### EXERCISE OBJECTIVE
The expected answer is a verbatim transcription of the lines below, beginning with the first and ending with the line that holds "all trees, this gives", without pictures.

### DATA EXCERPTS
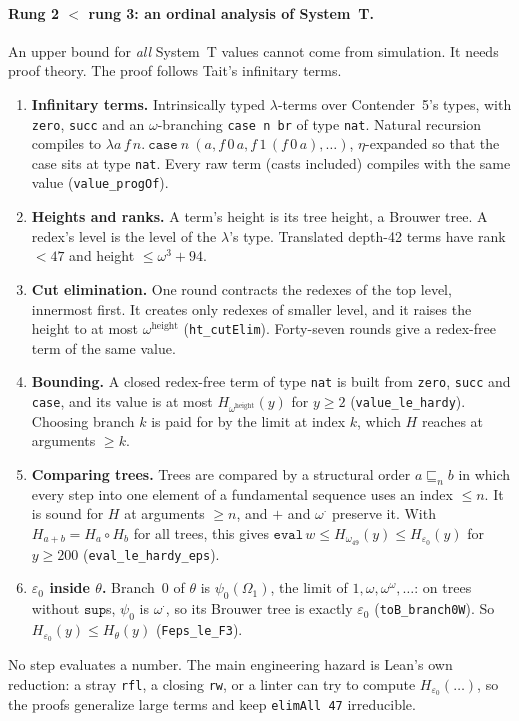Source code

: \documentclass[11pt]{article}
\theoremstyle{definition}
\theoremstyle{remark}
\newcommand{\lean}[1]{\texttt{#1}}
\begin{document}
\paragraph{Rung 2 $<$ rung 3: an ordinal analysis of System~T.} An upper
bound for \emph{all} System~T values cannot come from simulation. It needs
proof theory. The proof follows Tait's infinitary terms.
\begin{enumerate}[leftmargin=*]
\item \textbf{Infinitary terms.} Intrinsically typed $\lambda$-terms over
  Contender~5's types, with \lean{zero}, \lean{succ} and an $\omega$-branching
  \lean{case n br} of type \lean{nat}. Natural recursion compiles to
  $\lambda a\,f\,n.\ \mathtt{case}\ n\ (a, f\,0\,a, f\,1\,(f\,0\,a),\dots)$,
  $\eta$-expanded so that the case sits at type \lean{nat}. Every raw term
  (casts included) compiles with the same value (\lean{value\_progOf}).
\item \textbf{Heights and ranks.} A term's height is its tree height, a
  Brouwer tree. A redex's level is the level of the $\lambda$'s type. Translated
  depth-42 terms have rank $<47$ and height $\le\omega^3+94$.
\item \textbf{Cut elimination.} One round contracts the redexes of the top
  level, innermost first. It creates only redexes of smaller level, and it
  raises the height to at most $\omega^{\text{height}}$ (\lean{ht\_cutElim}).
  Forty-seven rounds give a redex-free term of the same value.
\item \textbf{Bounding.} A closed redex-free term of type \lean{nat} is built
  from \lean{zero}, \lean{succ} and \lean{case}, and its value is at most
  $H_{\omega^{\text{height}}}(y)$ for $y\ge2$ (\lean{value\_le\_hardy}). Choosing
  branch $k$ is paid for by the limit at index $k$, which $H$ reaches at
  arguments $\ge k$.
\item \textbf{Comparing trees.} Trees are compared by a structural order
  $a\sqsubseteq_n b$ in which every step into one element of a fundamental
  sequence uses an index $\le n$. It is sound for $H$ at arguments $\ge n$,
  and $+$ and $\omega^{\cdot}$ preserve it. With $H_{a+b}=H_a\circ H_b$ for
  all trees, this gives
  $\mathtt{eval}\,w\le H_{\omega_{49}}(y)\le H_{\varepsilon_0}(y)$ for $y\ge200$
  (\lean{eval\_le\_hardy\_eps}).
\item \textbf{$\varepsilon_0$ inside $\theta$.} Branch~0 of $\theta$ is
  $\psi_0(\Omega_1)$, the limit of $1,\omega,\omega^\omega,\dots$: on trees
  without $\mathtt{sup}$s, $\psi_0$ is $\omega^{\cdot}$, so its Brouwer tree is
  exactly $\varepsilon_0$ (\lean{toB\_branch0W}). So
  $H_{\varepsilon_0}(y)\le H_\theta(y)$ (\lean{Feps\_le\_F3}).
\end{enumerate}
No step evaluates a number. The main engineering hazard is Lean's own
reduction: a stray \lean{rfl}, a closing \lean{rw}, or a linter can try to
compute $H_{\varepsilon_0}(\dots)$, so the proofs generalize large terms and
keep \lean{elimAll 47} irreducible.
\end{document}
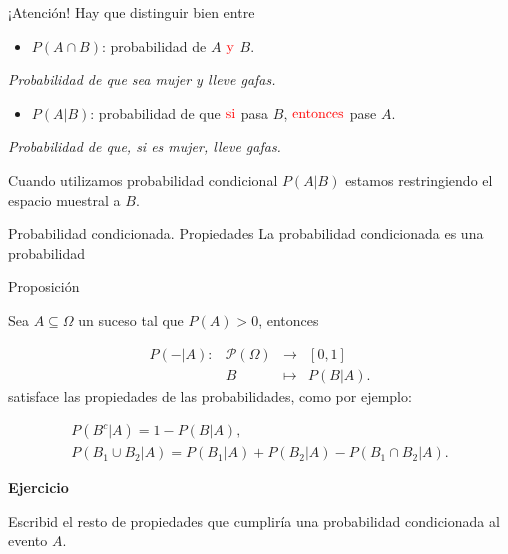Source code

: \documentclass[
  ignorenonframetext,
]{beamer}
\providecommand{\tightlist}{%
  \setlength{\itemsep}{0pt}\setlength{\parskip}{0pt}}
\begin{document}
\begin{frame}{¡Atención!}
\protect\hypertarget{atenciuxf3n}{}
Hay que distinguir bien entre

\begin{itemize}
\tightlist
\item
  \(P(A\cap B)\): probabilidad de \(A\) \(\color{red}{\text{y}}\) \(B\).
\end{itemize}

\emph{Probabilidad de que sea mujer y lleve gafas.}

\begin{itemize}
\tightlist
\item
  \(P(A|B)\): probabilidad de que \(\color{red}{\text{si}}\) pasa \(B\),
  \(\color{red}{\text{entonces}}\) pase \(A\).
\end{itemize}

\emph{Probabilidad de que, si es mujer, lleve gafas.}

Cuando utilizamos probabilidad condicional \(P(A|B)\) estamos
restringiendo el espacio muestral a \(B\).
\end{frame}

\begin{frame}{Probabilidad condicionada. Propiedades}
\protect\hypertarget{probabilidad-condicionada.-propiedades}{}
La probabilidad condicionada es una probabilidad

Proposición

Sea \(A\subseteq \Omega\) un suceso tal que \(P(A)>0\), entonces

\[
\begin{array}{rccl}
P(-|A):& \mathcal{P}(\Omega) & \to & [0,1]\\
&B & \mapsto & P(B|A).
\end{array}
\] satisface las propiedades de las probabilidades, como por ejemplo:

\[
\begin{array}{l}
P(B^c|A)=1-P(B|A),\\
P(B_1\cup B_2|A)=P(B_1|A)+P(B_2|A)-P(B_1\cap B_2|A).
\end{array}
\]

\textbf{Ejercicio}

Escribid el resto de propiedades que cumpliría una probabilidad
condicionada al evento \(A\).
\end{frame}
\end{document}
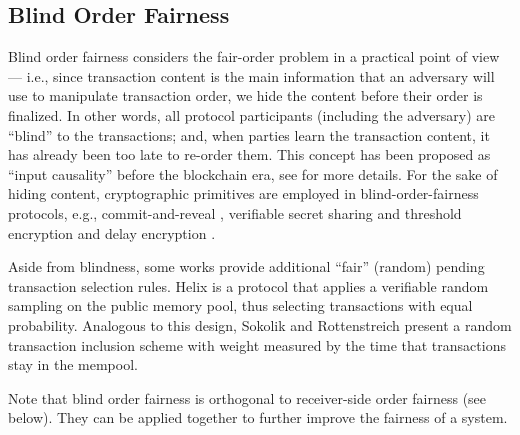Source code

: \subsection{Blind Order Fairness}

Blind order fairness \cite{TOPLAS:ReiBir94,C:CKPS01,ICNP:ACGLRTY18,IWQOS:SokRot20,TOKENOMICS:MalSza22,AFT:CDEG23} considers the fair-order problem in a practical point of view --- i.e., since transaction content is the main information that an adversary will use to manipulate transaction order, we hide the content before their order is finalized.
%
In other words, all protocol participants (including the adversary) are ``blind'' to the transactions; and, when parties learn the transaction content, it has already been too late to re-order them.
%
This concept has been proposed as ``input causality'' before the blockchain era, see \cite{TOPLAS:ReiBir94,C:CKPS01,DSN:DuaReiZha17} for more details.
%
For the sake of hiding content, cryptographic primitives are employed in blind-order-fairness protocols, e.g., commit-and-reveal \cite{ICNP:ACGLRTY18,IWQOS:SokRot20}, verifiable secret sharing and threshold encryption \cite{TOKENOMICS:MalSza22} and delay encryption \cite{AFT:CDEG23}.

Aside from blindness, some works provide additional ``fair'' (random) pending transaction selection rules.
%
\textsf{Helix} \cite{ICNP:ACGLRTY18} is a protocol that applies a verifiable random sampling on the public memory pool, thus selecting transactions with equal probability.
%
Analogous to this design, Sokolik and Rottenstreich \cite{IWQOS:SokRot20} present a random transaction inclusion scheme with weight measured by the time that transactions stay in the mempool.

Note that blind order fairness is orthogonal to receiver-side order fairness (see below).
%
They can be applied together to further improve the fairness of a system.
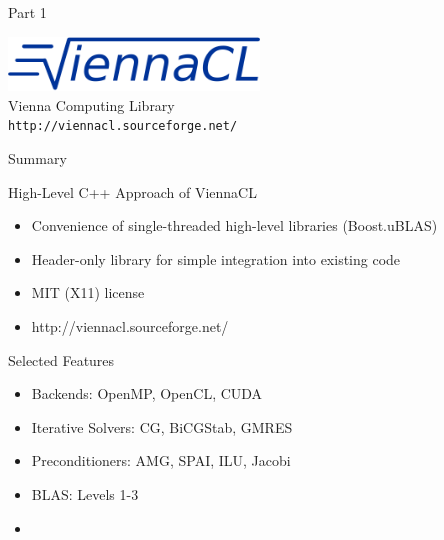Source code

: 



\begin{frame}{Part 1}
 \begin{center}
   \large \includegraphics[width=0.5\textwidth]{figures/viennacl-logo} \\[1em] Vienna Computing Library \\[2em] \normalfont \texttt{http://viennacl.sourceforge.net/}
 \end{center}
\end{frame}

















\begin{frame}{Summary}
 
 \begin{block}{High-Level C++ Approach of ViennaCL}
  \begin{itemize}
   \item Convenience of single-threaded high-level libraries (Boost.uBLAS)
   \item Header-only library for simple integration into existing code
   \item MIT (X11) license
   \item \centering http://viennacl.sourceforge.net/
  \end{itemize}
 \end{block}

 \begin{block}{Selected Features}
  \begin{itemize}
   \item Backends: OpenMP, OpenCL, CUDA
   \item Iterative Solvers: CG, BiCGStab, GMRES
   \item Preconditioners: AMG, SPAI, ILU, Jacobi
   \item BLAS: Levels 1-3
   \item 
  \end{itemize}
 \end{block}

\end{frame}
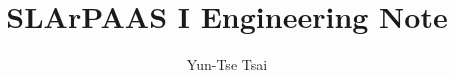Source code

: \documentclass[letterpaper,11pt]{article}
\title{SLArPAAS I Engineering Note}
\author{Yun-Tse Tsai}
\begin{document}
\maketitle
\tableofcontents











\clearpage
\begin{appendices}

% 


\clearpage


\clearpage


% 

% 

\clearpage


\clearpage


\clearpage


\clearpage


\clearpage


\clearpage


% 
% 
% 
% 

\end{appendices}
\end{document}
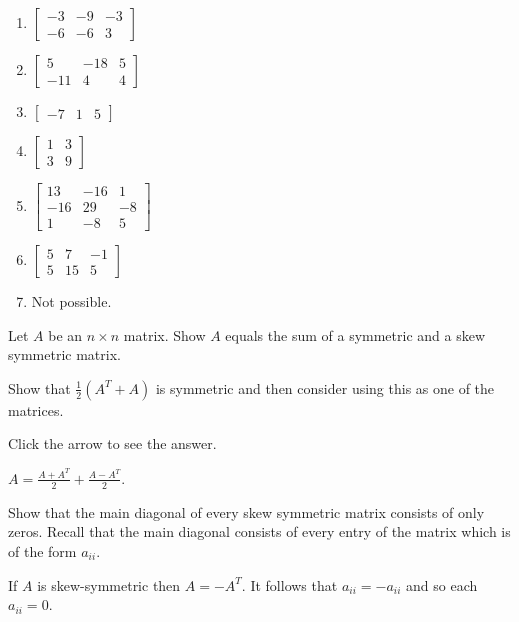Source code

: \documentclass{ximera}
\begin{document}
\begin{problem}
\begin{hint}
\begin{enumerate}
\item $\left[
\begin{array}{rrr}
-3 & -9 & -3 \\
-6 & -6 & 3
\end{array}
\right]$
\item $\left[
\begin{array}{rrr}
5 & -18 & 5 \\
-11 & 4 & 4
\end{array}
\right]$
\item $\left[
\begin{array}{rrr}
-7 & 1 & 5
\end{array}
\right]$
\item $\left[
\begin{array}{rr}
1 & 3 \\
3 & 9
\end{array}
\right]$
\item $\left[ \begin{array}{rrr}
13 & -16 & 1\\
-16 & 29 & -8 \\
1 & -8 & 5
\end{array}
\right]$
\item $\left[ \begin{array}{rrr}
5 & 7 & -1 \\
5 & 15 & 5
\end{array}
\right]$
\item Not possible.
\end{enumerate}
\end{hint}
\end{problem}

\begin{problem}\label{prb:4.28} Let $A$ be an $n\times n$ matrix. Show $A$ equals the sum of a
symmetric and a skew symmetric matrix.

\begin{hint}
Show that $\frac{1}{2}\left( A^{T}+A\right) $ is symmetric and then consider using this
as one of the matrices.

Click the arrow to see the answer.
\begin{expandable}
$A=\frac{A+A^{T}}{2}+\frac{A-A^{T}}{2}.$
\end{expandable}
\end{hint}
\end{problem}

\begin{problem}\label{prb:4.29} Show that the main diagonal of every skew symmetric matrix consists of only zeros. Recall that the main diagonal consists of every entry of the matrix which is of the form
$a_{ii}$.
\begin{hint}
If $A$ is skew-symmetric then $A=-A^{T}.$ It follows that $a_{ii}=-a_{ii}$ and so each $a_{ii}=0$.
\end{hint}
\end{problem}
\end{document}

### FINISHED EXERCISE
Source code

: \documentclass[11pt]{article}
\theoremstyle{definition}
\theoremstyle{remark}
\newcommand{\lean}[1]{\texttt{#1}}
\begin{document}
\paragraph{Rung 2 $<$ rung 3: an ordinal analysis of System~T.} An upper
bound for \emph{all} System~T values cannot come from simulation. It needs
proof theory. The proof follows Tait's infinitary terms.
\begin{enumerate}[leftmargin=*]
\item \textbf{Infinitary terms.} Intrinsically typed $\lambda$-terms over
  Contender~5's types, with \lean{zero}, \lean{succ} and an $\omega$-branching
  \lean{case n br} of type \lean{nat}. Natural recursion compiles to
  $\lambda a\,f\,n.\ \mathtt{case}\ n\ (a, f\,0\,a, f\,1\,(f\,0\,a),\dots)$,
  $\eta$-expanded so that the case sits at type \lean{nat}. Every raw term
  (casts included) compiles with the same value (\lean{value\_progOf}).
\item \textbf{Heights and ranks.} A term's height is its tree height, a
  Brouwer tree. A redex's level is the level of the $\lambda$'s type. Translated
  depth-42 terms have rank $<47$ and height $\le\omega^3+94$.
\item \textbf{Cut elimination.} One round contracts the redexes of the top
  level, innermost first. It creates only redexes of smaller level, and it
  raises the height to at most $\omega^{\text{height}}$ (\lean{ht\_cutElim}).
  Forty-seven rounds give a redex-free term of the same value.
\item \textbf{Bounding.} A closed redex-free term of type \lean{nat} is built
  from \lean{zero}, \lean{succ} and \lean{case}, and its value is at most
  $H_{\omega^{\text{height}}}(y)$ for $y\ge2$ (\lean{value\_le\_hardy}). Choosing
  branch $k$ is paid for by the limit at index $k$, which $H$ reaches at
  arguments $\ge k$.
\item \textbf{Comparing trees.} Trees are compared by a structural order
  $a\sqsubseteq_n b$ in which every step into one element of a fundamental
  sequence uses an index $\le n$. It is sound for $H$ at arguments $\ge n$,
  and $+$ and $\omega^{\cdot}$ preserve it. With $H_{a+b}=H_a\circ H_b$ for
  all trees, this gives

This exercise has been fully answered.